Each line below that holds the word "YYYY" counts once; state the total number of such lines and nothing else.

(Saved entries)
★ ★ ★

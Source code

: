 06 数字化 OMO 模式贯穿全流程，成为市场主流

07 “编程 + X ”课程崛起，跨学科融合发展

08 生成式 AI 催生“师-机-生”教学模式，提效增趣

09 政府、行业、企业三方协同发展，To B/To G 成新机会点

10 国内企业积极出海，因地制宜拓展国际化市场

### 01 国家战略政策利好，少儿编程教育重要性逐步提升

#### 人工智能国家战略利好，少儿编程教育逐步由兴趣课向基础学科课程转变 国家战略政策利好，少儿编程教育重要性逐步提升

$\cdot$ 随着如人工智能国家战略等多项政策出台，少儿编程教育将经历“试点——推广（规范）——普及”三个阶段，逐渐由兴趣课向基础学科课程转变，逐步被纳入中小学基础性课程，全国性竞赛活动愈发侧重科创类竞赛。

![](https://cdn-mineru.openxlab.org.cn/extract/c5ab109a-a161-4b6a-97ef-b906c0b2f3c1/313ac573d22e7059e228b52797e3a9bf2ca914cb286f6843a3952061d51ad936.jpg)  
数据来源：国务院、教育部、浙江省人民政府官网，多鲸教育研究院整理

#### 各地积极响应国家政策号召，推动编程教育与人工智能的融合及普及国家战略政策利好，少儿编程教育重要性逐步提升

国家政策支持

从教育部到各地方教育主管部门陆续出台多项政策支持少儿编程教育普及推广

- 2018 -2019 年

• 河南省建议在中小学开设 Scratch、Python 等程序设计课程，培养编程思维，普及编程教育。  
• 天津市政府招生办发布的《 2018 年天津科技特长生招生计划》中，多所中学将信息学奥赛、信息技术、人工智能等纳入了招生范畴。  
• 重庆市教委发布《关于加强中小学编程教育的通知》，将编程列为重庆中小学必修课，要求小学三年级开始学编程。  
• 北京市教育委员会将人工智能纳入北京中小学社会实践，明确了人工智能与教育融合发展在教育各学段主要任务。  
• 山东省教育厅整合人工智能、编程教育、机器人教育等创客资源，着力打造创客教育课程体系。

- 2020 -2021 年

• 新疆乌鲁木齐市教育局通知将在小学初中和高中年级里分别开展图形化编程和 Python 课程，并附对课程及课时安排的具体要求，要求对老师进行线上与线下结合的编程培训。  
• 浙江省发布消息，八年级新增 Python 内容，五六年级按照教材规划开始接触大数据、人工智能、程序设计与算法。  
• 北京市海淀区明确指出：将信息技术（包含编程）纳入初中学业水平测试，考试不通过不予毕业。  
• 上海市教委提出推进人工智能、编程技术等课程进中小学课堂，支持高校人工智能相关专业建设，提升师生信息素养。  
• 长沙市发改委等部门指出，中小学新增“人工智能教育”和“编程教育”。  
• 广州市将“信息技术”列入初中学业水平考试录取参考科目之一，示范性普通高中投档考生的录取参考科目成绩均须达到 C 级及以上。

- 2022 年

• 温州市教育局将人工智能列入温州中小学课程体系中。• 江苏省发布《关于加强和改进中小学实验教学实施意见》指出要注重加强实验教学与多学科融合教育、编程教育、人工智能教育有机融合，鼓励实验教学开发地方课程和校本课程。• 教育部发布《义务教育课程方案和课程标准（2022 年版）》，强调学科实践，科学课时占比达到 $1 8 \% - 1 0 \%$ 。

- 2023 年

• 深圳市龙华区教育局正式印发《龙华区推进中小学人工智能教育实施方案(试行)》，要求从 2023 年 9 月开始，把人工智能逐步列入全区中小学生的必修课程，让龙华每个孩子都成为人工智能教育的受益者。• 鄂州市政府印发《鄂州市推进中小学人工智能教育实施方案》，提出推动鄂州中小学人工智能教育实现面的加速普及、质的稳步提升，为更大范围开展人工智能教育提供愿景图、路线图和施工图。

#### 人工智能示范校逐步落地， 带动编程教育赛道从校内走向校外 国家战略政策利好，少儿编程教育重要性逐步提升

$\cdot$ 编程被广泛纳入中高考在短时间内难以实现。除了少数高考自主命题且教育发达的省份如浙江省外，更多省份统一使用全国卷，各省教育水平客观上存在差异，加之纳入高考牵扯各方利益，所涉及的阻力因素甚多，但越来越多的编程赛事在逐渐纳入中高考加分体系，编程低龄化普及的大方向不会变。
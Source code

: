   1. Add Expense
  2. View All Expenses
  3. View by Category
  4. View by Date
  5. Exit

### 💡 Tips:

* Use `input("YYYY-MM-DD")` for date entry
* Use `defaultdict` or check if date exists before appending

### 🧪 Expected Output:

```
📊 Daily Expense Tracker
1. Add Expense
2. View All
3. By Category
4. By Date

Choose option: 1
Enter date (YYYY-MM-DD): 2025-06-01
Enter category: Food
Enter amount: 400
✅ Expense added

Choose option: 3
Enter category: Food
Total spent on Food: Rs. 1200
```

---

★ ★ ★

YOUR RESPONSE: 2